**Task objective**
Could you give back every record below exactly, leaving out the pictures?

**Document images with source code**
☆ ☆ ☆ ☆
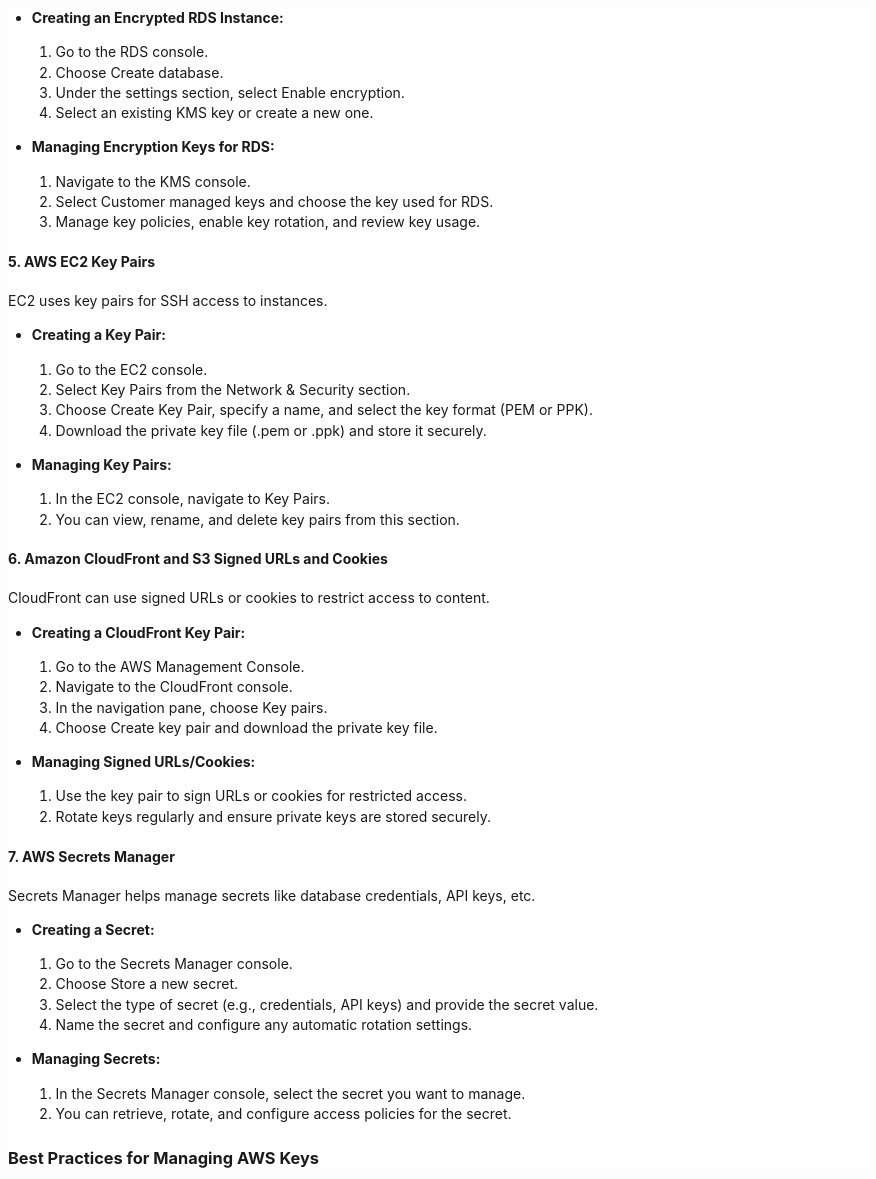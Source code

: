 - **Creating an Encrypted RDS Instance:**
  1. Go to the RDS console.
  2. Choose Create database.
  3. Under the settings section, select Enable encryption.
  4. Select an existing KMS key or create a new one.

- **Managing Encryption Keys for RDS:**
  1. Navigate to the KMS console.
  2. Select Customer managed keys and choose the key used for RDS.
  3. Manage key policies, enable key rotation, and review key usage.

#### 5. **AWS EC2 Key Pairs**

EC2 uses key pairs for SSH access to instances.

- **Creating a Key Pair:**
  1. Go to the EC2 console.
  2. Select Key Pairs from the Network & Security section.
  3. Choose Create Key Pair, specify a name, and select the key format (PEM or PPK).
  4. Download the private key file (.pem or .ppk) and store it securely.

- **Managing Key Pairs:**
  1. In the EC2 console, navigate to Key Pairs.
  2. You can view, rename, and delete key pairs from this section.

#### 6. **Amazon CloudFront and S3 Signed URLs and Cookies**

CloudFront can use signed URLs or cookies to restrict access to content.

- **Creating a CloudFront Key Pair:**
  1. Go to the AWS Management Console.
  2. Navigate to the CloudFront console.
  3. In the navigation pane, choose Key pairs.
  4. Choose Create key pair and download the private key file.

- **Managing Signed URLs/Cookies:**
  1. Use the key pair to sign URLs or cookies for restricted access.
  2. Rotate keys regularly and ensure private keys are stored securely.

#### 7. **AWS Secrets Manager**

Secrets Manager helps manage secrets like database credentials, API keys, etc.

- **Creating a Secret:**
  1. Go to the Secrets Manager console.
  2. Choose Store a new secret.
  3. Select the type of secret (e.g., credentials, API keys) and provide the secret value.
  4. Name the secret and configure any automatic rotation settings.

- **Managing Secrets:**
  1. In the Secrets Manager console, select the secret you want to manage.
  2. You can retrieve, rotate, and configure access policies for the secret.

### Best Practices for Managing AWS Keys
☆ ☆ ☆ ☆
**Your solution**
Source code

: - **Creating an Encrypted RDS Instance:**
  1. Go to the RDS console.
  2. Choose Create database.
  3. Under the settings section, select Enable encryption.
  4. Select an existing KMS key or create a new one.

- **Managing Encryption Keys for RDS:**
  1. Navigate to the KMS console.
  2. Select Customer managed keys and choose the key used for RDS.
  3. Manage key policies, enable key rotation, and review key usage.

#### 5. **AWS EC2 Key Pairs**

EC2 uses key pairs for SSH access to instances.

- **Creating a Key Pair:**
  1. Go to the EC2 console.
  2. Select Key Pairs from the Network & Security section.
  3. Choose Create Key Pair, specify a name, and select the key format (PEM or PPK).
  4. Download the private key file (.pem or .ppk) and store it securely.

- **Managing Key Pairs:**
  1. In the EC2 console, navigate to Key Pairs.
  2. You can view, rename, and delete key pairs from this section.

#### 6. **Amazon CloudFront and S3 Signed URLs and Cookies**

CloudFront can use signed URLs or cookies to restrict access to content.

- **Creating a CloudFront Key Pair:**
  1. Go to the AWS Management Console.
  2. Navigate to the CloudFront console.
  3. In the navigation pane, choose Key pairs.
  4. Choose Create key pair and download the private key file.

- **Managing Signed URLs/Cookies:**
  1. Use the key pair to sign URLs or cookies for restricted access.
  2. Rotate keys regularly and ensure private keys are stored securely.

#### 7. **AWS Secrets Manager**

Secrets Manager helps manage secrets like database credentials, API keys, etc.

- **Creating a Secret:**
  1. Go to the Secrets Manager console.
  2. Choose Store a new secret.
  3. Select the type of secret (e.g., credentials, API keys) and provide the secret value.
  4. Name the secret and configure any automatic rotation settings.

- **Managing Secrets:**
  1. In the Secrets Manager console, select the secret you want to manage.
  2. You can retrieve, rotate, and configure access policies for the secret.

### Best Practices for Managing AWS Keys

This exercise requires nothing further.